7. Don’t use any classes with more than two instance variables. This is perhaps the hardest constraint. Bay’s point is that with more than two instance variables, there is almost certainly a reason to subgroup some variables into a separate class.
8. Use first-class collections. In other words, any class that contains a collection should contain no other member variables. The idea is an extension of primitive obsession. If you need a class that’s a subsumes the collection, then write it that way.
9. Don’t use setters, getters, or properties. This is a radical approach to enforcing encapsulation. It also requires implementation of dependency injection approaches and adherence to the maxim “tell, don’t ask.”
These constraints are tough when you try to adhere to all of them at once. They have also received their fair share of criticism and teasing from the mainstream blogging community.
These constraints are the object oriented version of the classic functional challenge: write [program] without variables. All of your functions must have only one parameter. Performing the exercise is apparently supposed to force a light bulb to turn on, and I wanted to see if it did.
What Project Did You Choose?
I chose to rewrite my implementation of Simon Funk’s algorithm for the Netflix Prize . I chose this for a few different reasons:
- It would show weaknesses in the constraints . There are a few specific areas that I thought might be a ‘gotcha!’, which I will describe later.
- It is performance-critical : The algorithm is training-based, and I wanted to see if these constraints slow down the algorithm at all.
- It is a hell of a memory hog : my implementation sucks up over a gig of RAM when it has all of the prize data cached.
- It is a typical example of programming that I enjoy : mathematical and processing large volumes of data.
If this isn’t a torture test of the exercise, I don’t know what is!
The constraints of the exercise hint towards Java (between the mention of packages and properties), but I chose C++ for this task. I’m starting a job at a C++-specific workplace in a few weeks, so you can deal with it. To make the exercise more Java-like, I pulled a Boost and kept each of the class definitions in a single .h file. This also allowed me to more easily compare myself to the "Keep classes under 50 lines" constraint, as I didn’t have to work around what this really meant.
Working With the Constraints in Practice
1. Use only one level of indentation per method. This was one of the easiest constraints to work with, and it had an interesting effect on the code: it made it more AND less readable at the same time. Let’s take my top-level static method for loading the dataset:
static Dataset load_dataset(const Directory& dir){ Dataset dataset; for(MovieID id = MovieID::MIN_ID; id != MovieID::MAX_ID; ++id){ add_file_to_dataset(create_filename(dir, id), dataset, id); } return dataset; }
On one hand, this is very clear. It’s easy to see exactly how the code is broken down, and the code can quickly be read. However, this does come with a negative effect: you have to look in more places to fully estimate the complexity of the code.
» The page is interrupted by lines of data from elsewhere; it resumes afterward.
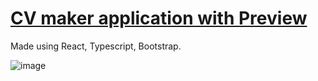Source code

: # <a target="_blank" href="https://renx24.github.io/cv-preview-application/">CV maker application with Preview</a>

Made using React, Typescript, Bootstrap.

![image](https://github.com/user-attachments/assets/f4aece8f-201a-43f3-9570-b3019f667300)
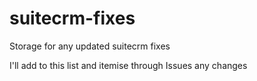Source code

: # suitecrm-fixes
Storage for any updated suitecrm fixes

I'll add to this list and itemise through Issues any changes
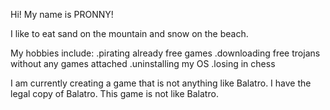 Hi! My name is PRONNY! 

I like to eat sand on the mountain and snow on the beach.

My hobbies include:
.pirating already free games
.downloading free trojans without any games attached
.uninstalling my OS
.losing in chess

I am currently creating a game that is not anything like Balatro. I have the legal copy of Balatro. This game is not like Balatro.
As with all ideas, this constraint works well in moderation. There is absolutely no reason to create a new method for the inner loop of bubble sort! There is also nothing wrong with separating code out into its logical units, and this constraint helps encourage this.
2. Don’t use the ‘else ’ keyword. This constraint was useless and irritating. This issue only came up a few times in this particular project, but I could imagine the nightmare of writing any kind of user interface programming. I would have much preferred being forced to only call methods from within if and else statements, like so:
if(condition){ perform_work(); } else{ perform_other_work(); }
3. Wrap all primitives and string s. All of them? Really? Damn.
The immediate effect of this was painful. I spent a lot of up-front time writing out wrappers for Filename s, Directory s, SVDCoefficient s, CustomerID s, and MovieID s, etc. I think that this was the constraint that caused the development effort to drag on longer than my first implementation of this program.
However, once all of the up-front coding was done, it started to pay off big time. First, you get improved runtime checking. I was able to add some automatic checking to the primitives, which gave me much better runtime error detection. This helped catch programming errors that gave me invalid ratings, for instance. I could have done a lot more with this: automated file checking, for instance.
This also helps in static-typed languages. For instance, if I were to show you the following interface, I bet that you would be able to immediately figure out how to use it:
RatingPrediction SVDApproximation::prediction(const CustomerID&, const MovieID&);
Even better, if you mix up the parameters, the compiler is going to tell you immediately, and you’re a <Meta>-t away from having working code.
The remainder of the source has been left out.